PURPOSE: The Department of Health and Senior
Services (DHSS) provides low-protein formula, a special dietary product, to
individuals diagnosed as having phenylketonuria (PKU), maple syrup urine
disease (MSUD) and other metabolic conditions as approved by the Newborn
Screening Standing Committee, a subcommittee of the Missouri Genetic Advisory
Committee which makes recommendations to the department on newborn screening
issues. This rule establishes the criteria by which the Metabolic Formula
Program accepts clients for service.
(1) Conditions of eligibility for
the
Metabolic Formula Program (MFP) include:
(A)
An applicant must be diagnosed as having phenylketonuria (PKU), maple syrup
urine disease (MSUD) or other metabolic conditions as approved by the Newborn
Screening Standing Committee and recommended to the department. The diagnosis
must be made by a physician who practices at a metabolic treatment
center;
(B) An applicant must be a
resident of Missouri and cannot reside in a state facility. Proof of residency
will consist of submitting a copy of the previous month's utility bill with the
applicant's home address clearly printed;
(C) The physician treating the applicant must
submit the following information to the
department:
1. A letter requesting the applicant be
placed on the MFP;
2. The name and
address of the applicant; and
3. A
prescription, signed by the treating physician, stating the name of the
low-protein formula, a special dietary product the individual will be using;
and
(D) Financial
eligibility guidelines for enrollment in the MFP shall be based upon the
Poverty Income Guidelines as established by the United States
Department of
Health and Human Services. Determination of individual applicant eligibility
shall be based upon the following:
1.
Applicants five (5) years or under shall have no income qualification
requirements;
2. Applicants six (6)
through eighteen (18) years whose family income is below three hundred percent
(300%) of the federal poverty level shall be eligible for enrollment in the
MFP;
3. Applicants six (6) through
eighteen (18) years whose family income is at three hundred percent (300%) of
the federal poverty level or above shall be eligible based on a sliding fee
scale for enrollment in the MFP;
4.
Applicants nineteen (19) years and above whose income does not exceed one
hundred eighty-five percent (185%) of the federal poverty level shall be
eligible for enrollment in the MFP;
5. Size of family unit shall be the number of
persons in the household, including the responsible party(ies) and dependents
allowable by the Internal Revenue Service as federal income tax exemptions.
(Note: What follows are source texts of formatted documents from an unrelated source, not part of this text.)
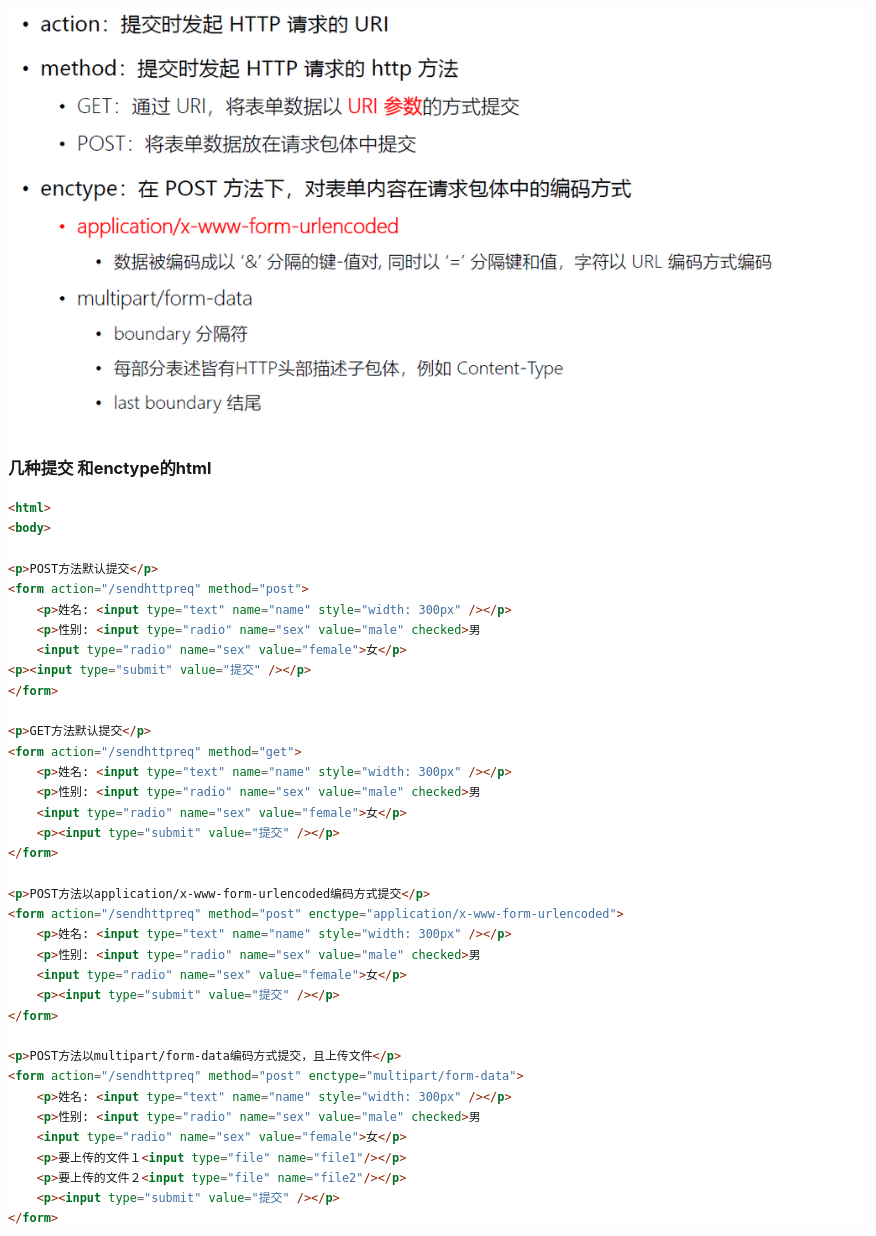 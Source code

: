 ![image-20241013220543176](images/第1部分_HTTP1协议/image-20241013220543176.png)



### 几种提交 和enctype的html

```html
<html>
<body>

<p>POST方法默认提交</p>
<form action="/sendhttpreq" method="post">
	<p>姓名: <input type="text" name="name" style="width: 300px" /></p>
	<p>性别: <input type="radio" name="sex" value="male" checked>男
	<input type="radio" name="sex" value="female">女</p>
<p><input type="submit" value="提交" /></p>
</form>

<p>GET方法默认提交</p>
<form action="/sendhttpreq" method="get">
	<p>姓名: <input type="text" name="name" style="width: 300px" /></p>
	<p>性别: <input type="radio" name="sex" value="male" checked>男
	<input type="radio" name="sex" value="female">女</p>
	<p><input type="submit" value="提交" /></p>
</form>

<p>POST方法以application/x-www-form-urlencoded编码方式提交</p>
<form action="/sendhttpreq" method="post" enctype="application/x-www-form-urlencoded">
	<p>姓名: <input type="text" name="name" style="width: 300px" /></p>
	<p>性别: <input type="radio" name="sex" value="male" checked>男
	<input type="radio" name="sex" value="female">女</p>
	<p><input type="submit" value="提交" /></p>
</form>

<p>POST方法以multipart/form-data编码方式提交，且上传文件</p>
<form action="/sendhttpreq" method="post" enctype="multipart/form-data">
	<p>姓名: <input type="text" name="name" style="width: 300px" /></p>
	<p>性别: <input type="radio" name="sex" value="male" checked>男
	<input type="radio" name="sex" value="female">女</p>
	<p>要上传的文件１<input type="file" name="file1"/></p>
	<p>要上传的文件２<input type="file" name="file2"/></p>
	<p><input type="submit" value="提交" /></p>
</form>
```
The
family size may be increased by two (2) additional family members per affected
individual nineteen (19) years and above for the cost of low-protein formula;
and
6. Funding to eligible
applicants may be adjusted by the department based on available
funding.
(2) A
sliding fee scale shall be used to determine the amount of monthly premium and
assistance to be provided by the
department for those individuals six (6)
through eighteen (18) years having no insurance, Medicaid or Medicare and whose
adjusted gross income places the family at three hundred percent (300%) of the
federal poverty level or above. The
sliding fee scale shall be updated based on
changes in the federal poverty guidelines. The adjusted gross income line from
Internal Revenue Service recognized tax forms shall be the income used to
determine financial eligibility with adjustments for child support received or
paid. The table for establishing a sliding scale fee of premiums is provided
below.
Table: Sliding Fee Scale for those Applicants Age 6
through 18 Years Based on Family Adjusted Gross Income
Adjusted Gross Income
is:
|
Approximate Family Monthly Premium for
Formula*
|
299% of poverty or below
|
0
|
300% - 399% of poverty
|
25%
|
400 - 499% of poverty
|
40%
|
500% of poverty and above
|
50%
|
*Based upon DHSS cost of formula and subject to available
funding for the program.
(3)
Approved applicants having no insurance coverage for metabolic formula,
Medicaid benefits or other third party payor will have formula provided as
prescribed by the person's genetic disease physician or a general physician in
consultation with the genetic disease physician at the metabolic treatment
center.
Notes
19 CSR 40-7.050
AUTHORITY:
section 191.315, RSMo 2000 and sections
191.331 and
191.332, RSMo Supp. 2007.*
Emergency rule filed Sept. 7, 2007, effective Sept. 17, 2007, expired March 14,
2008. Original rule filed Nov. 1, 2007, effective May 30,
2008.
AUTHORITY: section
191.315, RSMo 2000 and sections
191.331 and
191.332, RSMo Supp. 2007.*
Emergency rule filed Sept. 7, 2007, effective Sept. 17, 2007, expired March 14,
2008. Original rule filed Nov. 1, 2007, effective May 30, 2008.